Il club italiano è consapevole che le squadre inglesi -- il Tottenham Hotspur in particolare si intende essere in pole position -- sono pronte a spendere significativamente di più di quanto l'Inter possa offrire. La valutazione del Sassuolo è stimata intorno ai 30 milioni di euro, con l'ulteriore complicazione che la Juventus detiene una clausola di rivendita del 50 percento dalla vendita originale di Muharemović, il che significa che qualsiasi cifra deve essere sufficientemente alta da avere senso economico per tutte le parti.
Il 23enne internazionale bosniaco ha un contratto che scade a giugno 2031, avendo effettuato il suo trasferimento permanente al Sassuolo per 3 milioni di euro la scorsa estate dopo la sua stagione in prestito. Ha contribuito con due gol e due assist in 32 presenze in campionato in questa stagione.
Ndicka, al contrario, offre all'Inter una negoziazione più facile. La Roma deve raccogliere circa 60 milioni di euro entro il 30 giugno per conformarsi alle normative sulla sostenibilità finanziaria, e il 25enne internazionale della Costa d'Avorio è stato identificato come uno degli asset che sono disposti a vendere.

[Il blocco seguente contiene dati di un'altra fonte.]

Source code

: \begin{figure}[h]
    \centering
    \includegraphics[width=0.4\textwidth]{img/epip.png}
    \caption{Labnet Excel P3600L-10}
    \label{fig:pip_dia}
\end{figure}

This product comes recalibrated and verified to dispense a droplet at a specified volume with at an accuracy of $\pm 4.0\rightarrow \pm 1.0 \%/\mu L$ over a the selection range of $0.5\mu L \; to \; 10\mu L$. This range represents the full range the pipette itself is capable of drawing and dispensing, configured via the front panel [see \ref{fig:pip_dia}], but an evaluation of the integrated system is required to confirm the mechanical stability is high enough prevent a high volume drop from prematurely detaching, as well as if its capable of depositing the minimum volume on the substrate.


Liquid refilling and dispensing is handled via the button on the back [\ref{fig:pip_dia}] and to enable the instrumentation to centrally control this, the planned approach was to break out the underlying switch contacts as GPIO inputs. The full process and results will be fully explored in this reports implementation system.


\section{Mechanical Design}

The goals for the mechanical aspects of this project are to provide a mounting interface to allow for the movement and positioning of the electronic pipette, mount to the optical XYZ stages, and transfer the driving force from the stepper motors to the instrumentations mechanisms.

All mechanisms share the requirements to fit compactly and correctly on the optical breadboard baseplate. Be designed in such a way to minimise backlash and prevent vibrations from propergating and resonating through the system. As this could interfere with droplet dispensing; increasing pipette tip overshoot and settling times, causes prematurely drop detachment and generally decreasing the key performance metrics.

Ha un contratto fino al 2028. L'Inter è uno dei diversi club interessati, insieme a Barcellona e Liverpool.
L'Inter affronta una significativa ricostruzione difensiva indipendentemente dal percorso che sceglierà. Francesco Acerbi e Matteo Darmian stanno entrambi partendo, la partenza di Stefan de Vrij sembra probabile, e il difensore Yann Bisseck sta attirando l'attenzione del Bayern Monaco.